Dataset records:
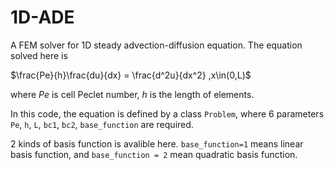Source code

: # 1D-ADE
A FEM solver for 1D steady advection-diffusion equation. The equation solved here is 

$\frac{Pe}{h}\frac{du}{dx} = \frac{d^2u}{dx^2}  ,x\in(0,L)$

where $Pe$ is cell Peclet number, $h$ is the length of elements.

In this code, the equation is defined by a class `Problem`, where 6 parameters `Pe`, `h`, `L`, `bc1`, `bc2`, `base_function` are required.

2 kinds of basis function is avalible here. `base_function=1` means linear basis function, and `base_function = 2` mean quadratic basis function.
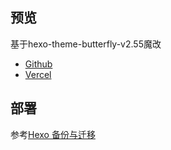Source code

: ## 预览
基于hexo-theme-butterfly-v2.55魔改
- [Github](https://haikesikejiqiang.github.io/hexo-theme-butterfly-v2.55)
- [Vercel](https://hexo-theme-butterfly-v2-55.vercel.app)

## 部署
参考[Hexo 备份与迁移](https://sang.pub/posts/49510/)
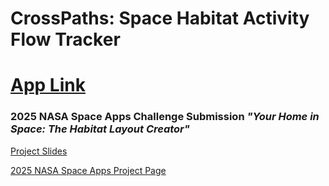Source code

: # CrossPaths: Space Habitat Activity Flow Tracker
# [App Link](nasa-2025-eta.vercel.app)
### 2025 NASA Space Apps Challenge Submission ***"Your Home in Space: The Habitat Layout Creator"***

[Project Slides]()

[2025 NASA Space Apps Project Page](https://www.spaceappschallenge.org/2025/find-a-team/geobrains2/?tab=project)
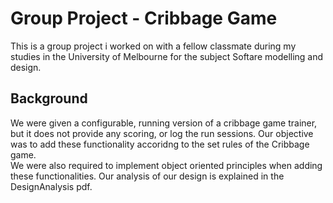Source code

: # Group Project - Cribbage Game
This is a group project i worked on with a fellow classmate during my studies in the University of Melbourne for the subject Softare modelling and design.
## Background
We were given a configurable, running version of a cribbage game trainer, but it does not provide any scoring, or log the run sessions. Our objective was to add these functionality accoridng to the set rules of the Cribbage game.
<br/> We were also required to implement object oriented principles when adding these functionalities. Our analysis of our design is explained in the DesignAnalysis pdf.
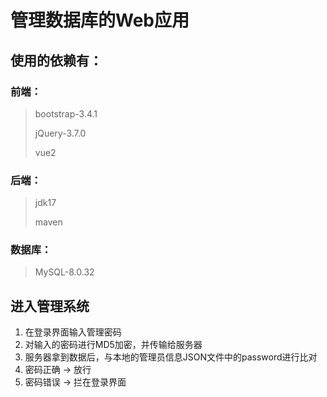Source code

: # 管理数据库的Web应用
## 使用的依赖有：
### 前端：
> bootstrap-3.4.1
> 
> jQuery-3.7.0
> 
> vue2
### 后端：
> jdk17
> 
> maven
### 数据库：
> MySQL-8.0.32

## 进入管理系统
1. 在登录界面输入管理密码
2. 对输入的密码进行MD5加密，并传输给服务器
3. 服务器拿到数据后，与本地的管理员信息JSON文件中的password进行比对
4. 密码正确 -> 放行
5. 密码错误 -> 拦在登录界面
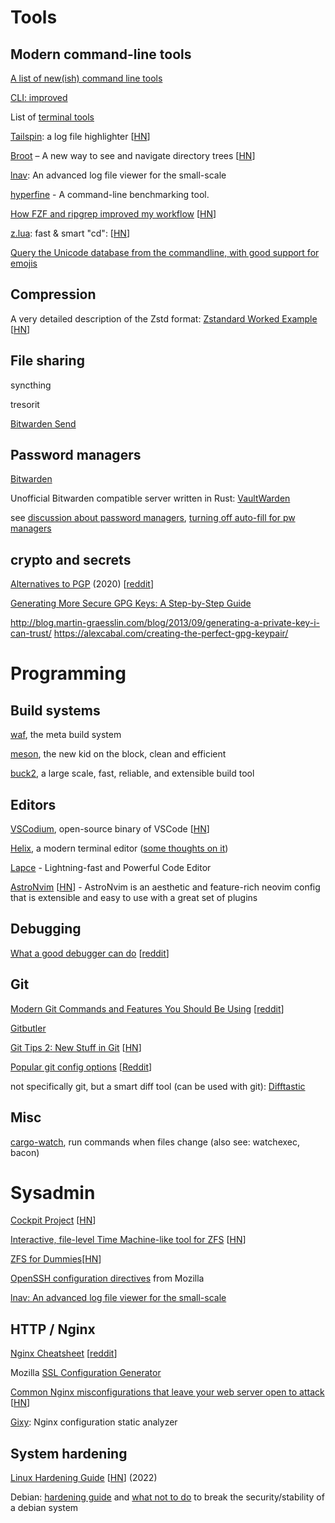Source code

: # Tools

## Modern command-line tools

[A list of new(ish) command line tools](https://jvns.ca/blog/2022/04/12/a-list-of-new-ish--command-line-tools/)

[CLI: improved](https://remysharp.com/2018/08/23/cli-improved)

List of [terminal tools](https://terminaltrove.com/)

[Tailspin](https://github.com/bensadeh/tailspin): a log file highlighter [[HN](https://news.ycombinator.com/item?id=38109646)]

[Broot](https://dystroy.org/broot/) – A new way to see and navigate directory trees [[HN](https://news.ycombinator.com/item?id=21998638)]

[lnav](https://lnav.org/):  An advanced log file viewer for the small-scale

[hyperfine](https://github.com/sharkdp/hyperfine/) - A command-line benchmarking tool.

[How FZF and ripgrep improved my workflow](https://medium.com/@sidneyliebrand/how-fzf-and-ripgrep-improved-my-workflow-61c7ca212861) [[HN](https://news.ycombinator.com/item?id=20360204)]

[z.lua](https://github.com/skywind3000/z.lua): fast & smart "cd": [[HN](https://news.ycombinator.com/item?id=19077891)]

[Query the Unicode database from the commandline, with good support for emojis](https://github.com/arp242/uni)

## Compression

A very detailed description of the Zstd format: [Zstandard Worked
Example](https://nigeltao.github.io/blog/2022/zstandard-part-1-concepts.html)
\[[HN](https://news.ycombinator.com/item?id=31411714)\]

## File sharing

syncthing

tresorit

[Bitwarden Send](https://bitwarden.com/products/send/)


## Password managers

[Bitwarden](https://bitwarden.com/)

Unofficial Bitwarden compatible server written in Rust:
[VaultWarden](https://github.com/dani-garcia/vaultwarden)

see [discussion about password
managers](https://www.reddit.com/r/crypto/comments/nt7g1u/password_managers/),
[turning off auto-fill for pw
managers](https://reddit.com/r/netsec/comments/ommw21/you_should_turn_off_autofill_in_your_password/)

## crypto and secrets

[Alternatives to
PGP](https://www.cryptologie.net/article/502/alternatives-to-pgp/)
(2020)
\[[reddit](https://www.reddit.com/r/crypto/comments/ggvl2h/alternatives_to_pgp/)\]

[Generating More Secure GPG Keys: A Step-by-Step
Guide](https://spin.atomicobject.com/2013/11/24/secure-gpg-keys-guide/)

<http://blog.martin-graesslin.com/blog/2013/09/generating-a-private-key-i-can-trust/>
<https://alexcabal.com/creating-the-perfect-gpg-keypair/>

# Programming

## Build systems

[waf](https://waf.io/), the meta build system

[meson](https://mesonbuild.com/), the new kid on the block, clean and
efficient

[buck2](https://buck2.build/), a large scale, fast, reliable, and extensible build tool

## Editors

[VSCodium](https://vscodium.com/), open-source binary of VSCode [[HN](https://news.ycombinator.com/item?id=31604932)]

[Helix](https://helix-editor.com/), a modern terminal editor ([some thoughts on it](https://phaazon.net/blog/more-hindsight-vim-helix-kakoune))

[Lapce](https://lapce.dev/) - Lightning-fast and Powerful Code Editor

[AstroNvim](https://github.com/AstroNvim/AstroNvim) [[HN](https://news.ycombinator.com/item?id=35105657)] - AstroNvim is an aesthetic and feature-rich neovim config that is extensible and easy to use with a great set of plugins

## Debugging

[What a good debugger can do](https://werat.dev/blog/what-a-good-debugger-can-do/) [[reddit](https://www.reddit.com/r/programming/comments/11nmccf/what_a_good_debugger_can_do/)]

## Git

[Modern Git Commands and Features You Should Be Using](https://martinheinz.dev/blog/109) [[reddit](https://www.reddit.com/r/programming/comments/1bafh54/modern_git_commands_and_features_you_should_be/)]

[Gitbutler](https://gitbutler.com/)

[Git Tips 2: New Stuff in Git](https://blog.gitbutler.com/git-tips-2-new-stuff-in-git/) [[HN](https://news.ycombinator.com/item?id=39356042)]

[Popular git config options](https://jvns.ca/blog/2024/02/16/popular-git-config-options/) [[Reddit](https://www.reddit.com/r/programming/comments/1atowsj/popular_git_config_options/)]

not specifically git, but a smart diff tool (can be used with git): [Difftastic](https://difftastic.wilfred.me.uk/)

## Misc

[cargo-watch](https://github.com/watchexec/cargo-watch), run commands when files change (also see: watchexec, bacon)

# Sysadmin

[Cockpit Project](https://cockpit-project.org/)
\[[HN](https://news.ycombinator.com/item?id=31439811)\]

[Interactive, file-level Time Machine-like tool for
ZFS](https://github.com/kimono-koans/httm)
\[[HN](https://news.ycombinator.com/item?id=31184404)\]

[ZFS for Dummies](https://ikrima.dev/dev-notes/homelab/zfs-for-dummies/)[[HN](https://news.ycombinator.com/item?id=37387392)]

[OpenSSH configuration
directives](https://infosec.mozilla.org/guidelines/openssh) from Mozilla

[lnav: An advanced log file viewer for the small-scale](https://lnav.org/)


## HTTP / Nginx

[Nginx Cheatsheet](https://vishnu.hashnode.dev/nginx-cheatsheet)
\[[reddit](https://www.reddit.com/r/programming/comments/mt8mrn/nginx_cheatsheet/)\]

Mozilla [SSL Configuration Generator](https://ssl-config.mozilla.org/)

[Common Nginx misconfigurations that leave your web server open to
attack](https://blog.detectify.com/2020/11/10/common-nginx-misconfigurations/)
\[[HN](https://news.ycombinator.com/item?id=26259955)\]

[Gixy](https://github.com/yandex/gixy): Nginx configuration static analyzer


## System hardening

[Linux Hardening
Guide](https://madaidans-insecurities.github.io/guides/linux-hardening.html)
\[[HN](https://news.ycombinator.com/item?id=25590079)\] (2022)

Debian: [hardening guide](https://wiki.debian.org/Hardening) and [what
not to do](https://wiki.debian.org/DontBreakDebian) to break the
security/stability of a debian system
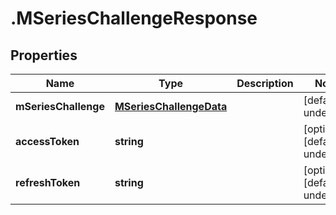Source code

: # .MSeriesChallengeResponse

## Properties

Name | Type | Description | Notes
------------ | ------------- | ------------- | -------------
**mSeriesChallenge** | [**MSeriesChallengeData**](MSeriesChallengeData.md) |  | [default to undefined]
**accessToken** | **string** |  | [optional] [default to undefined]
**refreshToken** | **string** |  | [optional] [default to undefined]

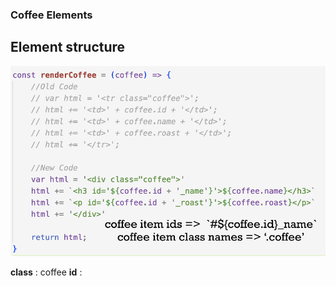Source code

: ### Coffee Elements

## Element structure

![Coffee](img/coffee.png)

<strong>class</strong> : coffee
<strong>id</strong> : 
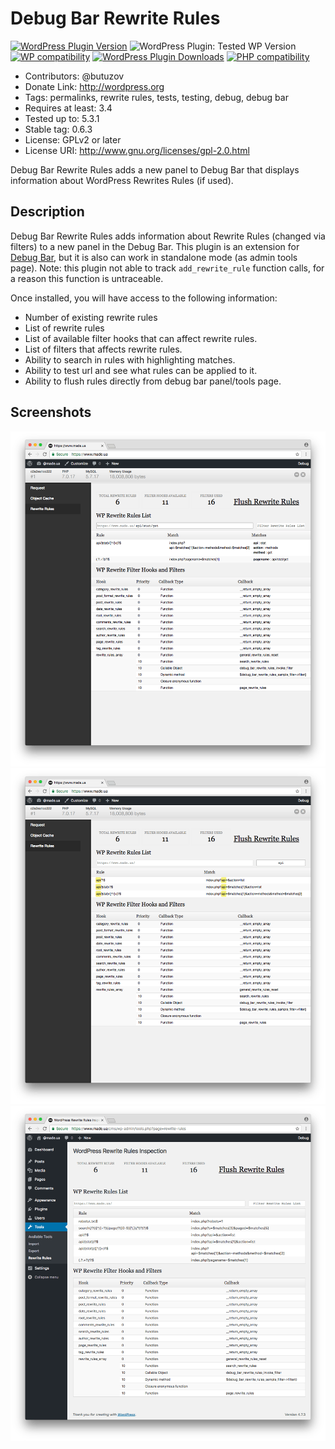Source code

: # Debug Bar Rewrite Rules

[![WordPress Plugin Version](https://img.shields.io/wordpress/plugin/v/debug-bar-rewrite-rules)](https://wordpress.org/plugins/debug-bar-rewrite-rules/)
![WordPress Plugin: Tested WP Version](https://img.shields.io/wordpress/plugin/tested/debug-bar-rewrite-rules)
[![WP compatibility](https://plugintests.com/plugins/debug-bar-rewrite-rules/wp-badge.svg)](https://plugintests.com/plugins/debug-bar-rewrite-rules/latest)
[![WordPress Plugin Downloads](https://img.shields.io/wordpress/plugin/dm/debug-bar-rewrite-rules)](https://wordpress.org/plugins/debug-bar-rewrite-rules/)
[![PHP compatibility](https://plugintests.com/plugins/debug-bar-rewrite-rules/php-badge.svg)](https://plugintests.com/plugins/debug-bar-rewrite-rules/latest)

* Contributors: @butuzov
* Donate Link: http://wordpress.org
* Tags: permalinks, rewrite rules, tests, testing, debug, debug bar
* Requires at least: 3.4
* Tested up to: 5.3.1
* Stable tag: 0.6.3
* License: GPLv2 or later
* License URI: http://www.gnu.org/licenses/gpl-2.0.html


Debug Bar Rewrite Rules adds a new panel to Debug Bar that displays information about WordPress Rewrites Rules (if used).

## Description

Debug Bar Rewrite Rules adds information about Rewrite Rules (changed via filters) to a new panel in the Debug Bar. This plugin is an extension for [Debug Bar](http://wordpress.org/extend/plugins/debug-bar/), but it is also can work in standalone mode (as admin tools page). Note: this plugin not able to track `add_rewrite_rule` function calls, for a reason this function is untraceable.

Once installed, you will have access to the following information:

* Number of existing rewrite rules
* List of rewrite rules
* List of available filter hooks that can affect rewrite rules.
* List of filters that affects rewrite rules.
* Ability to search in rules with highlighting matches.
* Ability to test url and see what rules can be applied to it.
* Ability to flush rules directly from debug bar panel/tools page.

## Screenshots

![Testing url for matches - show  matched rules and actual matches](wp-svn-assets/screenshot-1.png)
![Searching in rules list alongside with filtering and highlighting occurrences](wp-svn-assets/screenshot-2.png)
![Interface of Rewrite Rules Inspector without Debug Bar](wp-svn-assets/screenshot-3.png)
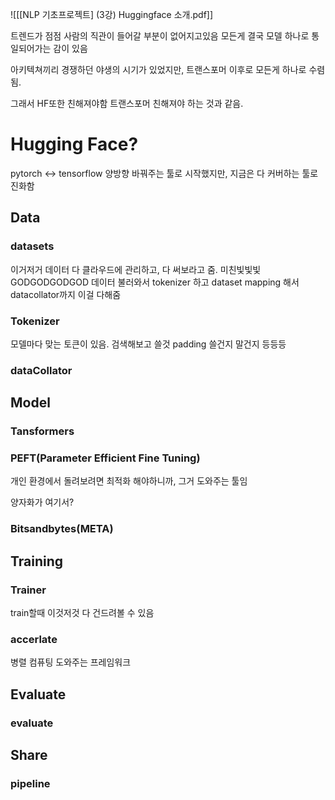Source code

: ![[[NLP 기초프로젝트] (3강) Huggingface 소개.pdf]]

트렌드가 점점 사람의 직관이 들어갈 부분이 없어지고있음
모든게 결국 모델 하나로 통일되어가는 감이 있음

아키텍쳐끼리 경쟁하던 야생의 시기가 있었지만, 트랜스포머 이후로 모든게 하나로 수렴됨.

그래서 HF또한 친해져야함 트랜스포머 친해져야 하는 것과 같음.

# Hugging Face?

pytorch <-> tensorflow 양방향 바꿔주는 툴로 시작했지만, 지금은 다 커버하는 툴로 진화함

## Data

### datasets
이거저거 데이터 다 클라우드에 관리하고, 다 써보라고 줌. 미친빛빛빛GODGODGODGOD
데이터 불러와서
tokenizer 하고
dataset mapping 해서
datacollator까지
이걸 다해줌
### Tokenizer
모델마다 맞는 토큰이 있음. 검색해보고 쓸것
padding 쓸건지 말건지 등등등
### dataCollator


## Model

### Tansformers



### PEFT(Parameter Efficient Fine Tuning)
개인 환경에서 돌려보려면 최적화 해야하니까, 그거 도와주는 툴임

양자화가 여기서?
### Bitsandbytes(META)

## Training

### Trainer
train할때 이것저것 다 건드려볼 수 있음
### accerlate
병렬 컴퓨팅 도와주는 프레임워크
## Evaluate

### evaluate

## Share

### pipeline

Work to be completed:
Only the lines from the one bearing "## Training" to the end of the material belong in the answer; set them down verbatim.

Exercise result:
## Training

### Trainer
train할때 이것저것 다 건드려볼 수 있음
### accerlate
병렬 컴퓨팅 도와주는 프레임워크
## Evaluate

### evaluate

## Share

### pipeline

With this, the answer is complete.